Entries provided>
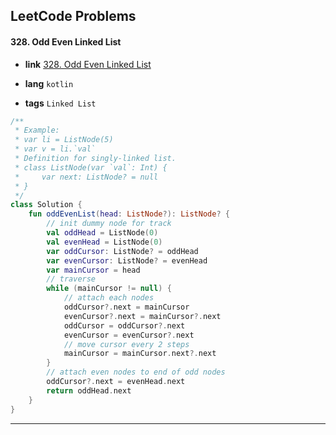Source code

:## LeetCode Problems



#### 328. Odd Even Linked List

- **link**  [328. Odd Even Linked List](https://leetcode.com/problems/odd-even-linked-list/description/)

- **lang**  `kotlin` 
- **tags**  `Linked List`

```kotlin
/**
 * Example:
 * var li = ListNode(5)
 * var v = li.`val`
 * Definition for singly-linked list.
 * class ListNode(var `val`: Int) {
 *     var next: ListNode? = null
 * }
 */
class Solution {
    fun oddEvenList(head: ListNode?): ListNode? {
        // init dummy node for track
        val oddHead = ListNode(0)
        val evenHead = ListNode(0)
        var oddCursor: ListNode? = oddHead
        var evenCursor: ListNode? = evenHead
        var mainCursor = head
        // traverse
        while (mainCursor != null) {
            // attach each nodes
            oddCursor?.next = mainCursor
            evenCursor?.next = mainCursor?.next
            oddCursor = oddCursor?.next
            evenCursor = evenCursor?.next
            // move cursor every 2 steps
            mainCursor = mainCursor.next?.next
        }
        // attach even nodes to end of odd nodes
        oddCursor?.next = evenHead.next
        return oddHead.next
    }
}
```

---

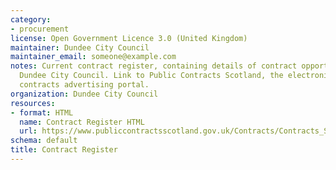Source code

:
 ```yaml
---
category:
- procurement
license: Open Government Licence 3.0 (United Kingdom)
maintainer: Dundee City Council
maintainer_email: someone@example.com
notes: Current contract register, containing details of contract opportunities with
  Dundee City Council. Link to Public Contracts Scotland, the electronic national
  contracts advertising portal.
organization: Dundee City Council
resources:
- format: HTML
  name: Contract Register HTML
  url: https://www.publiccontractsscotland.gov.uk/Contracts/Contracts_Search.aspx?AuthID=AA00220
schema: default
title: Contract Register
---
```

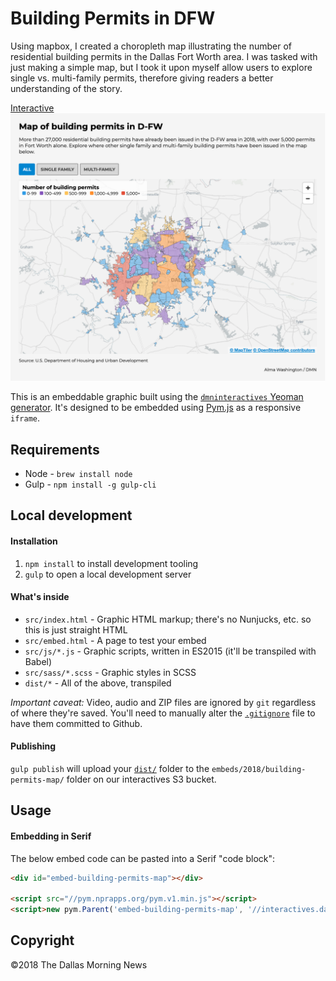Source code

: # Building Permits in DFW

Using mapbox, I created a choropleth map illustrating the number of residential building permits in the Dallas Fort Worth area. I was tasked with just making a simple map, but I took it upon myself allow users to explore single vs. multi-family permits, therefore giving readers a better understanding of the story. 

[Interactive](http://interactives.dallasnews.com/embeds/2018/building-permits-map/)
![building permits map](https://github.com/alma19/dmnprojects/blob/master/embed_building-permits-map/buildingpermits.png?raw=true)




This is an embeddable graphic built using the [`dmninteractives` Yeoman generator](https://github.com/DallasMorningNews/generator-dmninteractives). It's designed to be embedded using [Pym.js](http://blog.apps.npr.org/pym.js/) as a responsive `iframe`.

## Requirements

- Node - `brew install node`
- Gulp - `npm install -g gulp-cli`

## Local development

#### Installation

1. `npm install` to install development tooling
2. `gulp` to open a local development server

#### What's inside

- `src/index.html` - Graphic HTML markup; there's no Nunjucks, etc. so this is just straight HTML
- `src/embed.html` - A page to test your embed
- `src/js/*.js` - Graphic scripts, written in ES2015 (it'll be transpiled with Babel)
- `src/sass/*.scss` - Graphic styles in SCSS
- `dist/*` - All of the above, transpiled

_Important caveat:_ Video, audio and ZIP files are ignored by `git` regardless of where they're saved. You'll need to manually alter the [`.gitignore`](.gitignore) file to have them committed to Github.

#### Publishing

`gulp publish` will upload your [`dist/`](dist/) folder to the `embeds/2018/building-permits-map/` folder on our interactives S3 bucket.

## Usage

#### Embedding in Serif

The below embed code can be pasted into a Serif "code block":

```html
<div id="embed-building-permits-map"></div>

<script src="//pym.nprapps.org/pym.v1.min.js"></script>
<script>new pym.Parent('embed-building-permits-map', '//interactives.dallasnews.com/embeds/2018/building-permits-map/', {})</script>
```

## Copyright

&copy;2018 The Dallas Morning News
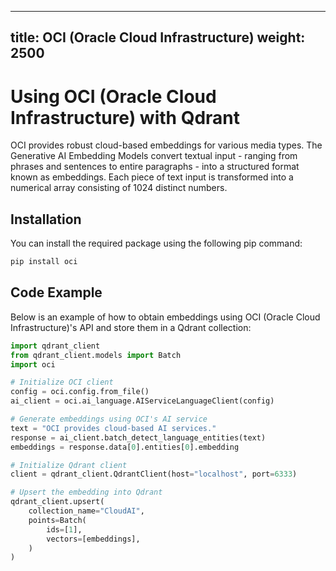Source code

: 
---
title: OCI (Oracle Cloud Infrastructure)
weight: 2500
---

# Using OCI (Oracle Cloud Infrastructure) with Qdrant 

OCI provides robust cloud-based embeddings for various media types. The Generative AI Embedding Models convert textual input - ranging from phrases and sentences to entire paragraphs - into a structured format known as embeddings. Each piece of text input is transformed into a numerical array consisting of 1024 distinct numbers.

## Installation

You can install the required package using the following pip command:

```bash
pip install oci
```

## Code Example

Below is an example of how to obtain embeddings using OCI (Oracle Cloud Infrastructure)'s API and store them in a Qdrant collection:

```python
import qdrant_client
from qdrant_client.models import Batch
import oci

# Initialize OCI client
config = oci.config.from_file()
ai_client = oci.ai_language.AIServiceLanguageClient(config)

# Generate embeddings using OCI's AI service
text = "OCI provides cloud-based AI services."
response = ai_client.batch_detect_language_entities(text)
embeddings = response.data[0].entities[0].embedding

# Initialize Qdrant client
client = qdrant_client.QdrantClient(host="localhost", port=6333)

# Upsert the embedding into Qdrant
qdrant_client.upsert(
    collection_name="CloudAI",
    points=Batch(
        ids=[1],
        vectors=[embeddings],
    )
)

```


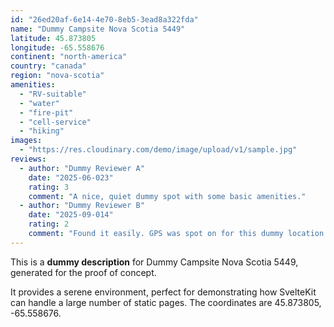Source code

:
 ```yaml
---
id: "26ed20af-6e14-4e70-8eb5-3ead8a322fda"
name: "Dummy Campsite Nova Scotia 5449"
latitude: 45.873805
longitude: -65.558676
continent: "north-america"
country: "canada"
region: "nova-scotia"
amenities:
  - "RV-suitable"
  - "water"
  - "fire-pit"
  - "cell-service"
  - "hiking"
images:
  - "https://res.cloudinary.com/demo/image/upload/v1/sample.jpg"
reviews:
  - author: "Dummy Reviewer A"
    date: "2025-06-023"
    rating: 3
    comment: "A nice, quiet dummy spot with some basic amenities."
  - author: "Dummy Reviewer B"
    date: "2025-09-014"
    rating: 2
    comment: "Found it easily. GPS was spot on for this dummy location."
---
```


This is a **dummy description** for Dummy Campsite Nova Scotia 5449, generated for the proof of concept.

It provides a serene environment, perfect for demonstrating how SvelteKit can handle a large number of static pages. The coordinates are 45.873805, -65.558676.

Task goal> Could you return each entry word for word, with the images omitted?

Answer space>
Source code

:## LeetCode Problems



#### 328. Odd Even Linked List

- **link**  [328. Odd Even Linked List](https://leetcode.com/problems/odd-even-linked-list/description/)

- **lang**  `kotlin` 
- **tags**  `Linked List`

```kotlin
/**
 * Example:
 * var li = ListNode(5)
 * var v = li.`val`
 * Definition for singly-linked list.
 * class ListNode(var `val`: Int) {
 *     var next: ListNode? = null
 * }
 */
class Solution {
    fun oddEvenList(head: ListNode?): ListNode? {
        // init dummy node for track
        val oddHead = ListNode(0)
        val evenHead = ListNode(0)
        var oddCursor: ListNode? = oddHead
        var evenCursor: ListNode? = evenHead
        var mainCursor = head
        // traverse
        while (mainCursor != null) {
            // attach each nodes
            oddCursor?.next = mainCursor
            evenCursor?.next = mainCursor?.next
            oddCursor = oddCursor?.next
            evenCursor = evenCursor?.next
            // move cursor every 2 steps
            mainCursor = mainCursor.next?.next
        }
        // attach even nodes to end of odd nodes
        oddCursor?.next = evenHead.next
        return oddHead.next
    }
}
```

---

Source code

:
 ```yaml
---
category:
- procurement
license: Open Government Licence 3.0 (United Kingdom)
maintainer: Dundee City Council
maintainer_email: someone@example.com
notes: Current contract register, containing details of contract opportunities with
  Dundee City Council. Link to Public Contracts Scotland, the electronic national
  contracts advertising portal.
organization: Dundee City Council
resources:
- format: HTML
  name: Contract Register HTML
  url: https://www.publiccontractsscotland.gov.uk/Contracts/Contracts_Search.aspx?AuthID=AA00220
schema: default
title: Contract Register
---
```

Source code

: # Building Permits in DFW

Using mapbox, I created a choropleth map illustrating the number of residential building permits in the Dallas Fort Worth area. I was tasked with just making a simple map, but I took it upon myself allow users to explore single vs. multi-family permits, therefore giving readers a better understanding of the story. 

[Interactive](http://interactives.dallasnews.com/embeds/2018/building-permits-map/)
![building permits map](https://github.com/alma19/dmnprojects/blob/master/embed_building-permits-map/buildingpermits.png?raw=true)




This is an embeddable graphic built using the [`dmninteractives` Yeoman generator](https://github.com/DallasMorningNews/generator-dmninteractives). It's designed to be embedded using [Pym.js](http://blog.apps.npr.org/pym.js/) as a responsive `iframe`.

## Requirements

- Node - `brew install node`
- Gulp - `npm install -g gulp-cli`

## Local development

#### Installation

1. `npm install` to install development tooling
2. `gulp` to open a local development server

#### What's inside

- `src/index.html` - Graphic HTML markup; there's no Nunjucks, etc. so this is just straight HTML
- `src/embed.html` - A page to test your embed
- `src/js/*.js` - Graphic scripts, written in ES2015 (it'll be transpiled with Babel)
- `src/sass/*.scss` - Graphic styles in SCSS
- `dist/*` - All of the above, transpiled

_Important caveat:_ Video, audio and ZIP files are ignored by `git` regardless of where they're saved. You'll need to manually alter the [`.gitignore`](.gitignore) file to have them committed to Github.

#### Publishing

`gulp publish` will upload your [`dist/`](dist/) folder to the `embeds/2018/building-permits-map/` folder on our interactives S3 bucket.

## Usage

#### Embedding in Serif

The below embed code can be pasted into a Serif "code block":

```html
<div id="embed-building-permits-map"></div>

<script src="//pym.nprapps.org/pym.v1.min.js"></script>
<script>new pym.Parent('embed-building-permits-map', '//interactives.dallasnews.com/embeds/2018/building-permits-map/', {})</script>
```

## Copyright

&copy;2018 The Dallas Morning News
Source code

: 
---
title: OCI (Oracle Cloud Infrastructure)
weight: 2500
---

# Using OCI (Oracle Cloud Infrastructure) with Qdrant 

OCI provides robust cloud-based embeddings for various media types. The Generative AI Embedding Models convert textual input - ranging from phrases and sentences to entire paragraphs - into a structured format known as embeddings. Each piece of text input is transformed into a numerical array consisting of 1024 distinct numbers.

## Installation

You can install the required package using the following pip command:

```bash
pip install oci
```

## Code Example

Below is an example of how to obtain embeddings using OCI (Oracle Cloud Infrastructure)'s API and store them in a Qdrant collection:

```python
import qdrant_client
from qdrant_client.models import Batch
import oci

# Initialize OCI client
config = oci.config.from_file()
ai_client = oci.ai_language.AIServiceLanguageClient(config)

# Generate embeddings using OCI's AI service
text = "OCI provides cloud-based AI services."
response = ai_client.batch_detect_language_entities(text)
embeddings = response.data[0].entities[0].embedding

# Initialize Qdrant client
client = qdrant_client.QdrantClient(host="localhost", port=6333)

# Upsert the embedding into Qdrant
qdrant_client.upsert(
    collection_name="CloudAI",
    points=Batch(
        ids=[1],
        vectors=[embeddings],
    )
)

```


Source code

:
 ```yaml
---
id: "26ed20af-6e14-4e70-8eb5-3ead8a322fda"
name: "Dummy Campsite Nova Scotia 5449"
latitude: 45.873805
longitude: -65.558676
continent: "north-america"
country: "canada"
region: "nova-scotia"
amenities:
  - "RV-suitable"
  - "water"
  - "fire-pit"
  - "cell-service"
  - "hiking"
images:
  - "https://res.cloudinary.com/demo/image/upload/v1/sample.jpg"
reviews:
  - author: "Dummy Reviewer A"
    date: "2025-06-023"
    rating: 3
    comment: "A nice, quiet dummy spot with some basic amenities."
  - author: "Dummy Reviewer B"
    date: "2025-09-014"
    rating: 2
    comment: "Found it easily. GPS was spot on for this dummy location."
---
```


This is a **dummy description** for Dummy Campsite Nova Scotia 5449, generated for the proof of concept.

It provides a serene environment, perfect for demonstrating how SvelteKit can handle a large number of static pages. The coordinates are 45.873805, -65.558676.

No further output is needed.